[Collected data]
»»

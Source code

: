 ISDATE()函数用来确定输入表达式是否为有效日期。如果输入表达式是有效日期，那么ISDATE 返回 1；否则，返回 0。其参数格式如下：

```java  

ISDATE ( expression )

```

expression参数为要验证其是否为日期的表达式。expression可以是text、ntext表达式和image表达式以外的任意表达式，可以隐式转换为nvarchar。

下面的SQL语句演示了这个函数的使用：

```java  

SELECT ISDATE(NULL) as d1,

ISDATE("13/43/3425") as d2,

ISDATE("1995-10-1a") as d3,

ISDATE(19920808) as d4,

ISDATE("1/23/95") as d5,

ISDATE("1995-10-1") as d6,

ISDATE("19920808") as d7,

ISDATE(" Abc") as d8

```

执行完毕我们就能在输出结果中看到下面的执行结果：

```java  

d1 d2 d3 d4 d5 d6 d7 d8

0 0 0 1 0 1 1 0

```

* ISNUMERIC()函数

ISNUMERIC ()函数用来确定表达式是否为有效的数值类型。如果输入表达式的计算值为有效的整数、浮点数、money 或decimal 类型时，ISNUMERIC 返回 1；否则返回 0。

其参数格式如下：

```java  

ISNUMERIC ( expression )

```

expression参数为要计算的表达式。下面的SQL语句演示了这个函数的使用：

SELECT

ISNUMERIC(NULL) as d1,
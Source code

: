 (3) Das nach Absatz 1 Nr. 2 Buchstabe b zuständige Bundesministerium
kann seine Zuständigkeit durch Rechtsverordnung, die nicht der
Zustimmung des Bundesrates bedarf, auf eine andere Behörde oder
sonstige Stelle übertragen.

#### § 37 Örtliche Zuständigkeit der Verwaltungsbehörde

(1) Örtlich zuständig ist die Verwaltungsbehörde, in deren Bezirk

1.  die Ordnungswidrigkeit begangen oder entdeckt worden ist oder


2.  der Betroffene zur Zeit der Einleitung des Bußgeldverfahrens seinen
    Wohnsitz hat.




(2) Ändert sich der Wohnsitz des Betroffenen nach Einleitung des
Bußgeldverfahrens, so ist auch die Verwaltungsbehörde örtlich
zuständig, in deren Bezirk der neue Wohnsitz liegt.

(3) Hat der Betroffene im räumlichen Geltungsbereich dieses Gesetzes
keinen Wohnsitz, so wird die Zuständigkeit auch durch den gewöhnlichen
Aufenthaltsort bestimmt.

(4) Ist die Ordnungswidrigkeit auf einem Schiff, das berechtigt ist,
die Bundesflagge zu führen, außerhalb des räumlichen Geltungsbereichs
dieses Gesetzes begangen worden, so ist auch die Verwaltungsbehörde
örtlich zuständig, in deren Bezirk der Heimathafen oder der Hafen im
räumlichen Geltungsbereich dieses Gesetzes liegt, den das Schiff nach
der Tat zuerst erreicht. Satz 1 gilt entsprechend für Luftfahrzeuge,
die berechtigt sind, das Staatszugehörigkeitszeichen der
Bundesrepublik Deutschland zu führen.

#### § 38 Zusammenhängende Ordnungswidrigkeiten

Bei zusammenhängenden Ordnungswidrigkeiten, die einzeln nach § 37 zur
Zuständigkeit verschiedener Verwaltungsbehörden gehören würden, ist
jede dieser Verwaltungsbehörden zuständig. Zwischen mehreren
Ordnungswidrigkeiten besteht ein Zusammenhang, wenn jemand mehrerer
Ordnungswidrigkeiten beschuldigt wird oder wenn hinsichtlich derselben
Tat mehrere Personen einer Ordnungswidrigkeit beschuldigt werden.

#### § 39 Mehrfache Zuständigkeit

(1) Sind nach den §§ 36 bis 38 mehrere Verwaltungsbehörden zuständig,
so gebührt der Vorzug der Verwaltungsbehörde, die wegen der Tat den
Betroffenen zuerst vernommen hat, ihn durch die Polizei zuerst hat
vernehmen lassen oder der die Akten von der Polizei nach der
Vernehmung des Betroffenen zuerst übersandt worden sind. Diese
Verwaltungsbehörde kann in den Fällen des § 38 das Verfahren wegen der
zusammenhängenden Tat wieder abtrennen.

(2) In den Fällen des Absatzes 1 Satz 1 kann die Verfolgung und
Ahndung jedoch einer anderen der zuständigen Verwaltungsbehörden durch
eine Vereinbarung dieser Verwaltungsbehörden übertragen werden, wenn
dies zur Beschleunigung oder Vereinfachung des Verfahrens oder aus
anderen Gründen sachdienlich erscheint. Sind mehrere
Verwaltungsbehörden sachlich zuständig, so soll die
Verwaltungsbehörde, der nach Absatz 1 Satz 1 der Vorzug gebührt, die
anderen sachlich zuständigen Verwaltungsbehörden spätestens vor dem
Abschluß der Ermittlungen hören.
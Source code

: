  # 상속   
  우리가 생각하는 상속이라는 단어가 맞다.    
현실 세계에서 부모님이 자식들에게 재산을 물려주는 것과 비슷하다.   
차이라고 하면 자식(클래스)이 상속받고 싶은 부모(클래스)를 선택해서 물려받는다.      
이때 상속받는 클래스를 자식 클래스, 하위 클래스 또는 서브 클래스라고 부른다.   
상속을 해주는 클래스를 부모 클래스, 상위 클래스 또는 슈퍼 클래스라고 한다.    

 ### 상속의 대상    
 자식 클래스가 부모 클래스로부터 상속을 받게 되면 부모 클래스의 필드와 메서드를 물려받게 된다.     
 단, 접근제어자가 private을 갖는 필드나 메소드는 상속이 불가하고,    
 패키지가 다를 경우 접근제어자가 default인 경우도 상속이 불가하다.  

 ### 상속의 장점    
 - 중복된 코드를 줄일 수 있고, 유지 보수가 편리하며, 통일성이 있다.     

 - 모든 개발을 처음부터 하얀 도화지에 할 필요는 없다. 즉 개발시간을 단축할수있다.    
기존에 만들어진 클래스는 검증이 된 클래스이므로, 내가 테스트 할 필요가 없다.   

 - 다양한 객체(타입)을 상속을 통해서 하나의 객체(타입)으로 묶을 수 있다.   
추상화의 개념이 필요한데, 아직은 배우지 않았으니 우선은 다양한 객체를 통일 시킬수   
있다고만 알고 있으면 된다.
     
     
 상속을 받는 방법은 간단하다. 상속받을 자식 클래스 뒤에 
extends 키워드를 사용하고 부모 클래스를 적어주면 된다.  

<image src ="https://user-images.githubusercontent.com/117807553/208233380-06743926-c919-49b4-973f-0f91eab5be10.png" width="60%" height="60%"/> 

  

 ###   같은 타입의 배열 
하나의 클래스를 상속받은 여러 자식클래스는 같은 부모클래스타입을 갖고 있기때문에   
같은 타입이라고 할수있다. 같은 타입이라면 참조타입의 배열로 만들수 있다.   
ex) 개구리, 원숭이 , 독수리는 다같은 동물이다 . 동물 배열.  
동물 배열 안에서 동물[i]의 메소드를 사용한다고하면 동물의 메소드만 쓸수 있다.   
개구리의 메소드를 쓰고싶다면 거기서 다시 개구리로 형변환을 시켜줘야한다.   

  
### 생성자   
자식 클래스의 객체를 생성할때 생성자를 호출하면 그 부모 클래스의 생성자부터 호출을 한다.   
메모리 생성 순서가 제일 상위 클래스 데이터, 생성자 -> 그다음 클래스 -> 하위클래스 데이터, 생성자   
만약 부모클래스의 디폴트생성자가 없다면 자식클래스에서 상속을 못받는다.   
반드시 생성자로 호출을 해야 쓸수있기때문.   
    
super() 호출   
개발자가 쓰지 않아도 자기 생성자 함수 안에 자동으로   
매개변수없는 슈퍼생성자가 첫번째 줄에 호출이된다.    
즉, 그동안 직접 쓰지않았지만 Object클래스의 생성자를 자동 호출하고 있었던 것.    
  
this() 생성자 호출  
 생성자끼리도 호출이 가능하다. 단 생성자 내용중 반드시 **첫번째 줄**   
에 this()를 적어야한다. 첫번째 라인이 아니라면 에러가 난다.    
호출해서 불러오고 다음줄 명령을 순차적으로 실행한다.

««

▸ **BRIEF**
Copy each line above where the string "클래스라고" occurs.

▸ **ANSWER TO THE EXERCISE**
이때 상속받는 클래스를 자식 클래스, 하위 클래스 또는 서브 클래스라고 부른다.   
상속을 해주는 클래스를 부모 클래스, 상위 클래스 또는 슈퍼 클래스라고 한다.    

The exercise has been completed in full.